Hi there,
I am working on deploy my segmentation model on Jetson Orin NX and Jetson Orin Nano, so I compare the performance of two device.
I found some intresting points:
- Orin Nano with high GPU frequency compare with Orin NX(25W mode), so Orin Nano 8GB even faster than Orin NX 16GB when infering (Low latency and high throughput), but for my case ,8GB is not enough.
- Even Orin NX has DLA, from the spec, the role of DLA is to relieve the burden on the GPU, enabling the transfer of certain layers in the model to run on the DLA. It also offers high power efficiency. However, after moving the layers to the DLA, although the GPU load is reduced, the inference speed is slower compared to running on the GPU.
So this creates an awkward situation. If I want to use a 16GB device, my only option is the Orin NX. However, the inference performance of the Orin NX is inferior to that of the Orin Nano. Even though it has DLA, the inference using DLA is slower than that on the GPU.

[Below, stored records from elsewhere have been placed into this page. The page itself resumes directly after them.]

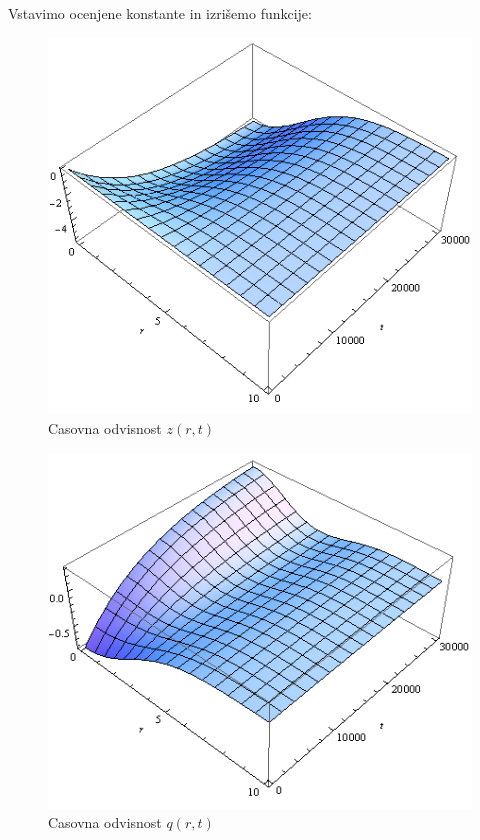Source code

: \documentclass[a4paper, oneside, 12pt]{book}
\begin{document}
Vstavimo ocenjene konstante in izrišemo funkcije:
\begin{figure}[H]
  \begin{center}
    \includegraphics[width=14cm]{slike/vrtaca-ravnovesje-z}
  \end{center}
  \caption{Casovna odvisnost $z(r,t)$}
  \label{fig:difuzijski-casovna-odvisnost-z}
\end{figure}

\begin{figure}[H]
  \begin{center}
    \includegraphics[width=14cm]{slike/vrtaca-ravnovesje-q}
  \end{center}
  \caption{Casovna odvisnost $q(r,t)$}
  \label{fig:difuzijski-casovna-odvisnost-q}
\end{figure}
\end{document}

Any suggestion about how to config the Orin NX to optimize the throughout with my model(already convert to tensorrt with DLA and without DLA and already do the precision speedup).
Or any other device suit for my case? What I want is the best performance with throughput and with 16GB memory.
BTW, I noticed that I can switch the power mode to MAXN, but does it a best practice? For I also noticed that it will cause the system to unstable.
Thanks.